#### [Task]
Please count the lines in the data below that hold "kevsrobots" and answer with the number by itself.

(Stored data entries)

•••••

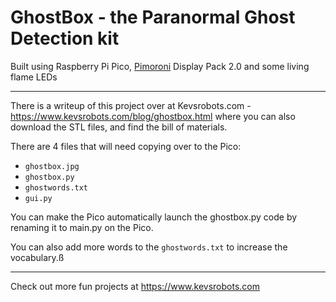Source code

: # GhostBox - the Paranormal Ghost Detection kit

Built using Raspberry Pi Pico, [Pimoroni](https://www.pimoroni.com) Display Pack 2.0 and some living flame LEDs

---

There is a writeup of this project over at Kevsrobots.com - <https://www.kevsrobots.com/blog/ghostbox.html> where you can also download the STL files, and find the bill of materials.

There are 4 files that will need copying over to the Pico:

* `ghostbox.jpg`
* `ghostbox.py`
* `ghostwords.txt`
* `gui.py`

You can make the Pico automatically launch the ghostbox.py code by renaming it to main.py on the Pico.

You can also add more words to the `ghostwords.txt` to increase the vocabulary.ß

---

Check out more fun projects at <https://www.kevsrobots.com>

•••••

#### [Exercise result]
2